PALIANYTSIA 2022
PALIANYTSIA 2022








Kharkiv region, Ukraine, 2025
Writing a letter from the front line has never been easy. “I’m fine, don’t worry about me” rings hollow when written by a soldier in combat. Yet freeing oneself from such clichés is just as difficult, because the reality of life at the front defies verbal description. In the end, what matters most is the message itself—the simple fact that it exists. A letter that, by its very presence, testifies that someone is still alive to send it. It is enough to sign one’s name or draw the first thing that comes to mind—to “imprint” one’s existence on a sheet of paper.
In her work Military Mail Express, Zhanna Kadyrova highlights this aspect of communication as a performative act inseparable from materiality and the human body.
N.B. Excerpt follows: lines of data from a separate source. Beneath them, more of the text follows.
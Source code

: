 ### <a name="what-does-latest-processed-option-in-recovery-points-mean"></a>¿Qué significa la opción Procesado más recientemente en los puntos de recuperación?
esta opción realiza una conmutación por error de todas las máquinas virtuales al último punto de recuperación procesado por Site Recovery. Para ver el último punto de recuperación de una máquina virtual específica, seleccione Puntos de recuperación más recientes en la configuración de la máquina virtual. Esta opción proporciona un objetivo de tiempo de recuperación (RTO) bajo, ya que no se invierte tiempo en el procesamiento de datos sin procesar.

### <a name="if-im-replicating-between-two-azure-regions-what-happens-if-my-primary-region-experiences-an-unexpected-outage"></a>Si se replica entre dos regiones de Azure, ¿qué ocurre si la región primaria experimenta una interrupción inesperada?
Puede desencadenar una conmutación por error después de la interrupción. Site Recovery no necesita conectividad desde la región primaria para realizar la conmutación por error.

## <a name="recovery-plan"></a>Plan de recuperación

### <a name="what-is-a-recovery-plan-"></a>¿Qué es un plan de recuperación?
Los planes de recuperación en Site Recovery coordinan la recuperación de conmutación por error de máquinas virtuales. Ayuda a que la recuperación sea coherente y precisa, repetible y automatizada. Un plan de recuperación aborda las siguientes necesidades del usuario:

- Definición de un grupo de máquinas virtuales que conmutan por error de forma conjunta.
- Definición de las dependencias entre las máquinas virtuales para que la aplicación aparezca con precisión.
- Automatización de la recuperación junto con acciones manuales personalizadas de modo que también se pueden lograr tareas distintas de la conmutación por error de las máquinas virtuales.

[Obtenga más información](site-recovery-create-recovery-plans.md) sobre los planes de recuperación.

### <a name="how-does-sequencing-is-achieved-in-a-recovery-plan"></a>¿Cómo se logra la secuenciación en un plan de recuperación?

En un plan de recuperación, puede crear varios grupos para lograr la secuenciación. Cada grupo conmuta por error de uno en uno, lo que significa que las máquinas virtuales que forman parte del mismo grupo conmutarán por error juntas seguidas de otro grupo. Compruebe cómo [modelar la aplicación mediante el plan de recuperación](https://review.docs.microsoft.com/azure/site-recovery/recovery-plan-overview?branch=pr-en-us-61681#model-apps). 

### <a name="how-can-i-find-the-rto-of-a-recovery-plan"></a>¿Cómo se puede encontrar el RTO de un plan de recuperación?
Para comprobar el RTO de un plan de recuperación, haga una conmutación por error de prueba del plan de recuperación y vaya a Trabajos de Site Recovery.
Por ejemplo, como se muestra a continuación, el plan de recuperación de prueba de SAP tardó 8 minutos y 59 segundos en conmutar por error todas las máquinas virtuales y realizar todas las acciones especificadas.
Unlike soldiers in past wars, today’s fighters are not entirely cut off from society and sometimes have access to the internet. Yet such digital communication lacks a “body.” The physical form of a letter corresponds more truthfully to what needs to be said: Russia’s war of aggression is not something virtual but something that strikes real bodies, souls, and lives—of both defenders and civilians.
Kadyrova has created an envelope that resists the logic of both the postal system and contemporary modes of communication. It is a metal envelope, too heavy to send, its surface perforated by shrapnel. The messages inside come mainly from Colombian fighters of the Guajiro unit, who joined Ukraine’s struggle against Russian aggression. The unit was named after their first fallen comrade—sadly, not the last. Among all nationalities represented in the international brigades, Colombians form one of the largest groups, and they have suffered the highest number of casualties.
Zhanna’s aim is to personally deliver their letters to Colombia—and to bring back responses and messages of support to the soldiers at the front.
After two weeks of travel across Poland, Italy, Spain, and Colombia, the heavy metal envelope carried on Kadyrova’s back reveals how difficult it is, in today’s economically globalized yet politically fragmented world, to lend true weight and universal validity to a message sent by those fighting against imperialism.
Kadyrova combines her sculptural practice with a reference to Mail Art, an art movement that emerged in the 1960s with a vision of a more egalitarian and global approach to artistic creation and distribution. The tension between a material sculpture and Mail Art—which by its nature flirts with dematerialization—embodies the paradox of how difficult it remains to deliver certain messages, even in the so-called “information age” of the 21st century.
Amid the constant flood of data and news, we are reminded that empathy does not arise from the quantity of information, but from the subtle process of sharing and the ability to connect information to one’s own lived experience.
As a messenger, Kadyrova meets people along her route who live in peaceful, transit countries—people for whom the daily reality of war feels distant, yet who are drawn to the “secrecy of correspondence.” The sealed metal envelope provokes questions they have long since stopped asking.